# WORK ITEM
The full set of records must be printed exactly as given.

------------------------------------------------------------------------

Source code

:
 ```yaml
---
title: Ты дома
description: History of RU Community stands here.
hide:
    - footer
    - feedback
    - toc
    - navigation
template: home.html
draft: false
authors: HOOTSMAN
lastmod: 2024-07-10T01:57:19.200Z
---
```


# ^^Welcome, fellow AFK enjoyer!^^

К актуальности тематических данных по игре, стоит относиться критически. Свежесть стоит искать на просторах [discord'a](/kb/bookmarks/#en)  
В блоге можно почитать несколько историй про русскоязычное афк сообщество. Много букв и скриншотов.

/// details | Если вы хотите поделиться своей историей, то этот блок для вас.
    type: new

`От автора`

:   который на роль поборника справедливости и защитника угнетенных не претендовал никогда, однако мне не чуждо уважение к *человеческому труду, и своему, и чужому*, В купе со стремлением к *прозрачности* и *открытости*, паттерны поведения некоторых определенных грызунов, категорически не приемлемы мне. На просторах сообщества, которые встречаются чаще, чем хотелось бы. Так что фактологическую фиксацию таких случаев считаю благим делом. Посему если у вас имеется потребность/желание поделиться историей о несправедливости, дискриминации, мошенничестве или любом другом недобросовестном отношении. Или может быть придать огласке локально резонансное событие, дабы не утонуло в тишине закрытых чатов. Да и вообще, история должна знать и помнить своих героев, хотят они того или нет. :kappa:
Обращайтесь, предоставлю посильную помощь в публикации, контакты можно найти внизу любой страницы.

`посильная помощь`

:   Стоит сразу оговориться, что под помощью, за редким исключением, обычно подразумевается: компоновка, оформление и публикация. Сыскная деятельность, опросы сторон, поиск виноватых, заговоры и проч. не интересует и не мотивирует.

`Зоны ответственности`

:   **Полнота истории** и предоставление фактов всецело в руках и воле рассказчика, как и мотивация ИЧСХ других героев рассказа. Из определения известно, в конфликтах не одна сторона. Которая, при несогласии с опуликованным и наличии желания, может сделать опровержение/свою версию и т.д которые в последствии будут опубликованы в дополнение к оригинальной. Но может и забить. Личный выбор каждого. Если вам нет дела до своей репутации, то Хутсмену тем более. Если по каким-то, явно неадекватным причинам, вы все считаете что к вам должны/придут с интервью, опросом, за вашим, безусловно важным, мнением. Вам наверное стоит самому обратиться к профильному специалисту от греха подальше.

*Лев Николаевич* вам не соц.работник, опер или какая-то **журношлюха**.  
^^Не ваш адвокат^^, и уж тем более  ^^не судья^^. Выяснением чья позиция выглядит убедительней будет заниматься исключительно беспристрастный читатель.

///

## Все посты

------------------------------------------------------------------------

# COMPLETED EXERCISE
Source code

:
 ```yaml
---
title: Ты дома
description: History of RU Community stands here.
hide:
    - footer
    - feedback
    - toc
    - navigation
template: home.html
draft: false
authors: HOOTSMAN
lastmod: 2024-07-10T01:57:19.200Z
---
```


# ^^Welcome, fellow AFK enjoyer!^^

К актуальности тематических данных по игре, стоит относиться критически. Свежесть стоит искать на просторах [discord'a](/kb/bookmarks/#en)  
В блоге можно почитать несколько историй про русскоязычное афк сообщество. Много букв и скриншотов.

/// details | Если вы хотите поделиться своей историей, то этот блок для вас.
    type: new

`От автора`

:   который на роль поборника справедливости и защитника угнетенных не претендовал никогда, однако мне не чуждо уважение к *человеческому труду, и своему, и чужому*, В купе со стремлением к *прозрачности* и *открытости*, паттерны поведения некоторых определенных грызунов, категорически не приемлемы мне. На просторах сообщества, которые встречаются чаще, чем хотелось бы. Так что фактологическую фиксацию таких случаев считаю благим делом. Посему если у вас имеется потребность/желание поделиться историей о несправедливости, дискриминации, мошенничестве или любом другом недобросовестном отношении. Или может быть придать огласке локально резонансное событие, дабы не утонуло в тишине закрытых чатов. Да и вообще, история должна знать и помнить своих героев, хотят они того или нет. :kappa:
Обращайтесь, предоставлю посильную помощь в публикации, контакты можно найти внизу любой страницы.

`посильная помощь`

:   Стоит сразу оговориться, что под помощью, за редким исключением, обычно подразумевается: компоновка, оформление и публикация. Сыскная деятельность, опросы сторон, поиск виноватых, заговоры и проч. не интересует и не мотивирует.

`Зоны ответственности`

:   **Полнота истории** и предоставление фактов всецело в руках и воле рассказчика, как и мотивация ИЧСХ других героев рассказа. Из определения известно, в конфликтах не одна сторона. Которая, при несогласии с опуликованным и наличии желания, может сделать опровержение/свою версию и т.д которые в последствии будут опубликованы в дополнение к оригинальной. Но может и забить. Личный выбор каждого. Если вам нет дела до своей репутации, то Хутсмену тем более. Если по каким-то, явно неадекватным причинам, вы все считаете что к вам должны/придут с интервью, опросом, за вашим, безусловно важным, мнением. Вам наверное стоит самому обратиться к профильному специалисту от греха подальше.

*Лев Николаевич* вам не соц.работник, опер или какая-то **журношлюха**.  
^^Не ваш адвокат^^, и уж тем более  ^^не судья^^. Выяснением чья позиция выглядит убедительней будет заниматься исключительно беспристрастный читатель.

///

## Все посты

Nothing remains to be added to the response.